= Alexander Macdougall Cooke =

Alexander Macdougall Cooke (17 October 1899 – 5 January 1999) was a British doctor and academic at the University of Oxford.

==Life==
Cooke was born on 17 October 1899 and educated at Merchant Taylors' School before serving in the Royal Fusiliers, Royal Flying Corps and the Royal Air Force between 1917 and 1918 during the First World War. He studied at Jesus College, Oxford (obtaining a first-class degree in Natural Science in 1920) and St Thomas's Hospital Medical School, London (obtaining his Bachelor of Medicine degree in 1923). After qualification, he worked in St Thomas' Hospital before returning to Oxford in 1932 as a consultant physician at the Radcliffe Infirmary; he was to remain there until his retirement in 1966, when he was made an honorary consultant.
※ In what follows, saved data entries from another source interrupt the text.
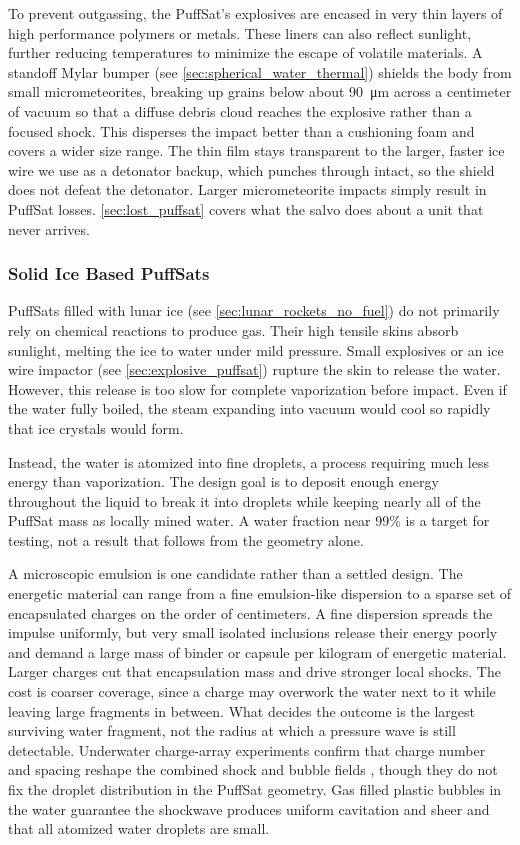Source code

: \documentclass{article}
\begin{document}
To prevent outgassing, the PuffSat's explosives are encased in very thin layers of high performance polymers or metals. These liners can also reflect sunlight, further reducing temperatures to minimize the escape of volatile materials. A standoff Mylar bumper (see \autoref{sec:spherical_water_thermal}) shields the body from small micrometeorites, breaking up grains below about \SI{90}{\micro\meter} across a centimeter of vacuum so that a diffuse debris cloud reaches the explosive rather than a focused shock. This disperses the impact better than a cushioning foam and covers a wider size range. The thin film stays transparent to the larger, faster ice wire we use as a detonator backup, which punches through intact, so the shield does not defeat the detonator. Larger micrometeorite impacts simply result in PuffSat losses. \autoref{sec:lost_puffsat} covers what the salvo does about a unit that never arrives.

\subsubsection{Solid Ice Based PuffSats} \label{sec:icy_puffsat}
PuffSats filled with lunar ice (see \autoref{sec:lunar_rockets_no_fuel}) do not primarily rely on chemical reactions to produce gas. Their high tensile skins absorb sunlight, melting the ice to water under mild pressure. Small explosives or an ice wire impactor (see \autoref{sec:explosive_puffsat}) rupture the skin to release the water. However, this release is too slow for complete vaporization before impact. Even if the water fully boiled, the steam expanding into vacuum would cool so rapidly that ice crystals would form.

Instead, the water is atomized into fine droplets, a process requiring much less energy than vaporization. The design goal is to deposit enough energy throughout the liquid to break it into droplets while keeping nearly all of the PuffSat mass as locally mined water. A water fraction near 99\% is a target for testing, not a result that follows from the geometry alone.

A microscopic emulsion is one candidate rather than a settled design. The energetic material can range from a fine emulsion-like dispersion to a sparse set of encapsulated charges on the order of centimeters. A fine dispersion spreads the impulse uniformly, but very small isolated inclusions release their energy poorly and demand a large mass of binder or capsule per kilogram of energetic material. Larger charges cut that encapsulation mass and drive stronger local shocks. The cost is coarser coverage, since a charge may overwork the water next to it while leaving large fragments in between. What decides the outcome is the largest surviving water fragment, not the radius at which a pressure wave is still detectable. Underwater charge-array experiments confirm that charge number and spacing reshape the combined shock and bubble fields \cite{hu2022_underwater_array}, though they do not fix the droplet distribution in the PuffSat geometry. Gas filled plastic bubbles in the water guarantee the shockwave produces uniform cavitation and sheer and that all atomized water droplets are small.  
\end{document}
He was also May Reader of Medicine at the University of Oxford from 1933 to 1947, and Director of Clinical Studies at the university's medical school from 1939 to 1949. He was appointed a Fellow of Merton College, Oxford in 1942, becoming an emeritus fellow on retirement. He lectured to the Royal College of Physicians and held various positions within the college, as well as with other medical organisations. His publications included a History of the Royal College of Physicians of London Volume III (1972) and My Seventy Five Years of Medicine (1994), as well as papers on medical history and medicine. He died on 5 January 1999.